Starting Chotu - Part 1 Creating Keyword / WakeWord detection
Chotu is my pet project since 2016. I wanted to create a simple voice assistant which can take commands hindi and it’s name is chotu. As it’s a common name for child workers in India.
So a voice assistant which works in hindi. Some simple commands which should work
- Activation Keyword - Chotu - It should start recording.
- Chotu ——- laga de -> some music
- Chotu ——- baja de -> some music
- Chotu aaj mausam kaisa hai -> weather
- Chotu main kya karun -> tell something random
Step 1 : Make an activation keyword identifier
Since in amazon alexa, the keyword identification is done on device so it has following constraints
- It should be small enough for limited memory (How much)?
- It should have limited parameters so that latency is low.
It should have
- low False Rejection Rate - If we call chotu, it should be activated
- low False Acceptance Rate - If we don’t call chotu, it should not be activated because we will send audio after chotu to internet so privacy reasons.
How to identify if chotu is called ?
Let’s assume we will operate on a 1 second sliding window. We want the device to listen constantly but not record any thing more than last 1 second. It can be assumed that “Chotu” word can be said in 1 second. Ideally, we want to have a lot of users say “Chotu” and see what is the time most users (90%) take to say the word. But for our small project, we will take 1 second.
Audio to Keyword detection
We have 1 second of audio. We would like to convert it to spectrogram, give it to a CNN and see if it matches with the spectrogram of Chotu.

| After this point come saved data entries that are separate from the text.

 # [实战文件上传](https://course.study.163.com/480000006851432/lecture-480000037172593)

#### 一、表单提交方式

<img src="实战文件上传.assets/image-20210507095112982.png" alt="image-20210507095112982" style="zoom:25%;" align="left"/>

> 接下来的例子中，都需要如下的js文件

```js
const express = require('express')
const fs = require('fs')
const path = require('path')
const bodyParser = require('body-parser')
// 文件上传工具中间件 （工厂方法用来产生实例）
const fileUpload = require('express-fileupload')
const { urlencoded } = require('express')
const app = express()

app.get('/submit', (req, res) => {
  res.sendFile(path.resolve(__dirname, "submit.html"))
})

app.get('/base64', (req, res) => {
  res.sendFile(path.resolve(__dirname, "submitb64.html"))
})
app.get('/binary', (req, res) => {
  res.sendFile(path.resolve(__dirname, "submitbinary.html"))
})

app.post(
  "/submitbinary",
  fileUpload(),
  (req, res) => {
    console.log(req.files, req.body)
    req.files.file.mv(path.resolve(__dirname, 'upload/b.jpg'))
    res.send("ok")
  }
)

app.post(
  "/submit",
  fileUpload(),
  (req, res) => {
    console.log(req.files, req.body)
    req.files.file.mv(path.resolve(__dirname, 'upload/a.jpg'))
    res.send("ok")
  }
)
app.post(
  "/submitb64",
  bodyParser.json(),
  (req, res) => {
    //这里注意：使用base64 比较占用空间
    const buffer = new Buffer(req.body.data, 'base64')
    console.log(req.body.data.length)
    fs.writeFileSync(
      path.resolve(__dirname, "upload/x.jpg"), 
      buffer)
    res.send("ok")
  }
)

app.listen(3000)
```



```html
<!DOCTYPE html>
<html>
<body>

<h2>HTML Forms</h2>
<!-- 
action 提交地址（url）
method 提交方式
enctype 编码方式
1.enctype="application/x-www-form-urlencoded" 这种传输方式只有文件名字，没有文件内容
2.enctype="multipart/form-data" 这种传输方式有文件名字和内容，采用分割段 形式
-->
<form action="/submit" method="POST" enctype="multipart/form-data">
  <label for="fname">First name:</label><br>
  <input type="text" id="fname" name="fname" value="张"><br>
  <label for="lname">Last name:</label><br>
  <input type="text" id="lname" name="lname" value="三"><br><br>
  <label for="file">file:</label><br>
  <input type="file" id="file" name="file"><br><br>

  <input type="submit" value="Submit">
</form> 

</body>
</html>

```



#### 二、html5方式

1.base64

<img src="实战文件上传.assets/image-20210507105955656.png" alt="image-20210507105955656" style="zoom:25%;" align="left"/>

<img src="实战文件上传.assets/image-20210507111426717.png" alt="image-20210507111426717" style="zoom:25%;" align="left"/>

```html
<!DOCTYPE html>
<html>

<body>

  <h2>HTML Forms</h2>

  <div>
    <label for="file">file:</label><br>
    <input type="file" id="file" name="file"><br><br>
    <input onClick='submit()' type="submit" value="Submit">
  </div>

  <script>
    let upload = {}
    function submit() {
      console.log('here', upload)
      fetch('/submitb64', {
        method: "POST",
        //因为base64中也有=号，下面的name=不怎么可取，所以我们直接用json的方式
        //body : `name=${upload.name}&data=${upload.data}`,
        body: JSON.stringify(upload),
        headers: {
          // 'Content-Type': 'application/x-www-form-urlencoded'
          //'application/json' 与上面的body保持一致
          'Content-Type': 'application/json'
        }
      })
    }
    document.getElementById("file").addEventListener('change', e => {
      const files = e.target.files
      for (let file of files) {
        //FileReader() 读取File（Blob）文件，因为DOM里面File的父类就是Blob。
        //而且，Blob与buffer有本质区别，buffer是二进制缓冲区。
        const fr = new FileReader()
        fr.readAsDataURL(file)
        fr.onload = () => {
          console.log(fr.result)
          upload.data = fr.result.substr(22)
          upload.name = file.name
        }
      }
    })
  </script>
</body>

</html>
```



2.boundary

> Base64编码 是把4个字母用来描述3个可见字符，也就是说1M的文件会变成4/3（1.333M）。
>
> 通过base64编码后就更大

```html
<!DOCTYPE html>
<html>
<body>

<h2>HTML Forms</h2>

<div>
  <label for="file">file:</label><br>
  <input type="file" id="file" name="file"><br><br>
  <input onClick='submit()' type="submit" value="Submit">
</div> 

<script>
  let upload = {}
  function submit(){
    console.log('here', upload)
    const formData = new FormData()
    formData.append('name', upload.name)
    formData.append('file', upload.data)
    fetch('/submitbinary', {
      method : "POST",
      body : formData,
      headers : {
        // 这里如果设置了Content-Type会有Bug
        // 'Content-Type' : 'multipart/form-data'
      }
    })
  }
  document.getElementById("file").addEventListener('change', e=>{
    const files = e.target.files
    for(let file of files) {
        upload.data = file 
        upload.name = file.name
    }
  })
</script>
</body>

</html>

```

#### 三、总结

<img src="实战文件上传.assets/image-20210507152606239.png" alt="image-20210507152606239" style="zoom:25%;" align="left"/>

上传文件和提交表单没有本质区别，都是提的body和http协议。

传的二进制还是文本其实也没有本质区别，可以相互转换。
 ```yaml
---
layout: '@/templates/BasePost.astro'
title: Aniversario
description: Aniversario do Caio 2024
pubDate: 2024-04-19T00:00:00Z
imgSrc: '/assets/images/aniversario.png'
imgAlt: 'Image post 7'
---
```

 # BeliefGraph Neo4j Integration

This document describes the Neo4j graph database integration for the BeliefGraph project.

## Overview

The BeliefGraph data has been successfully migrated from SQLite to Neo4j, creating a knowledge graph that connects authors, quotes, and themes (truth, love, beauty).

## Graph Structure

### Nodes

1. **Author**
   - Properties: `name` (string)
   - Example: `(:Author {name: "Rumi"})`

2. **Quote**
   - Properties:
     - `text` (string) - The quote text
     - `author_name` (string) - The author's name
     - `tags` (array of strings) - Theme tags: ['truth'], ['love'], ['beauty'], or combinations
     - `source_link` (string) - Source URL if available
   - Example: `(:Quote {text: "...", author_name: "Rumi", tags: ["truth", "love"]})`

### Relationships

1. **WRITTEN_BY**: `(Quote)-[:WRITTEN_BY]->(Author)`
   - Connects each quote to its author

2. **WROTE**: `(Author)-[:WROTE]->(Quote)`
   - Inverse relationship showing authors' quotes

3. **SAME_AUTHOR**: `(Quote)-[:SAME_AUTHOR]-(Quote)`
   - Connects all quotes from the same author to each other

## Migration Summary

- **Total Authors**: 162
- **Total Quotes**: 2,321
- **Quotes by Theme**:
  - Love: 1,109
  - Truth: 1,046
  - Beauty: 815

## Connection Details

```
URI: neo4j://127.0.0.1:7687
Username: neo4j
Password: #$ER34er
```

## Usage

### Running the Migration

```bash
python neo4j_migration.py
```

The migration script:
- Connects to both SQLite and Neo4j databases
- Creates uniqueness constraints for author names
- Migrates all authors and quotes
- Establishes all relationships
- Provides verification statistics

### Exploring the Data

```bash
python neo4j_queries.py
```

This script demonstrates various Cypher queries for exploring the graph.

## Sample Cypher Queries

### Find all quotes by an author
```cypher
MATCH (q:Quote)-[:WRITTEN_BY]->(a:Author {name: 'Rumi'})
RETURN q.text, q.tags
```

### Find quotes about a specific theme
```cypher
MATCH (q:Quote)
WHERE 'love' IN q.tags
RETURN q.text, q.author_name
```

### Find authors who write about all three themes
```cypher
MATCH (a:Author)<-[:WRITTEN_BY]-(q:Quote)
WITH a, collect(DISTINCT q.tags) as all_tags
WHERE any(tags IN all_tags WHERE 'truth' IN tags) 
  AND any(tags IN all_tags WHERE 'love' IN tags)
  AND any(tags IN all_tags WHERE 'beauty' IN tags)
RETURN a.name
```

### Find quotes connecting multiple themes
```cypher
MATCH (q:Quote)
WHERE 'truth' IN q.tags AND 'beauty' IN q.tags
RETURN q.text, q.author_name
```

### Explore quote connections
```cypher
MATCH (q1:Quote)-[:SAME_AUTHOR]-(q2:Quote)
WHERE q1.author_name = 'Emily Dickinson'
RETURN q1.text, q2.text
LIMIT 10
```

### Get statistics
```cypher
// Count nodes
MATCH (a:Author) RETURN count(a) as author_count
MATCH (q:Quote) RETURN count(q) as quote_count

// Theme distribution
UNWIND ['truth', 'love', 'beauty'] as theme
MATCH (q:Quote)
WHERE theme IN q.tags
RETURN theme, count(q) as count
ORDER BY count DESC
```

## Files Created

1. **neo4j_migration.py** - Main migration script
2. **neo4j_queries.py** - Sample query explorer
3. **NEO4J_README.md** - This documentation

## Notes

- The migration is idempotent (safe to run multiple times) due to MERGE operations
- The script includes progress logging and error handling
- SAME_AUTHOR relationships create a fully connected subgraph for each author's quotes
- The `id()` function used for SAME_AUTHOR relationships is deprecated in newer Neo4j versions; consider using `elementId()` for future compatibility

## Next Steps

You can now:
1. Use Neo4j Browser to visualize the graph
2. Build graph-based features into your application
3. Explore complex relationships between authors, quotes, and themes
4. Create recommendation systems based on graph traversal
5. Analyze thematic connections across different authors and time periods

So how do we create a spectrogram ? We will use MFCC - Mel frequency Cepstal coefficients. Here are the steps
- Extract 25ms subsections with 10ms overlap
- use DFT (Discrete Fourier Transform) to create a periodogram
- Apply Mel spaced Triangle filters on periodogram to extract numerical features
- There will be 26 features from a 25 ms section.
- Take log of all features from all sections to create MFCC spectrogram
Each step is itelf a blog post and I will not go in detail here but below images can be used to understand the process. I would suggest to use google to get the whole process.
This can be done with one command in python, but we should understand the process.
Once we have the spectrogram we can use a CNN to send the spectrogram to identify whether it is of CHOTU or not.
Some problems:
- Not all CHOTU words will be in the middle of the 1 sec audio clip. Some can be the start, some can be at the end. So we need to have multiple spectrograms with these possibilites.
- What if there is noise in the background. Use mean subtraction to remove the noise.
So this is the basic idea of keyword detection and I would add code for it later.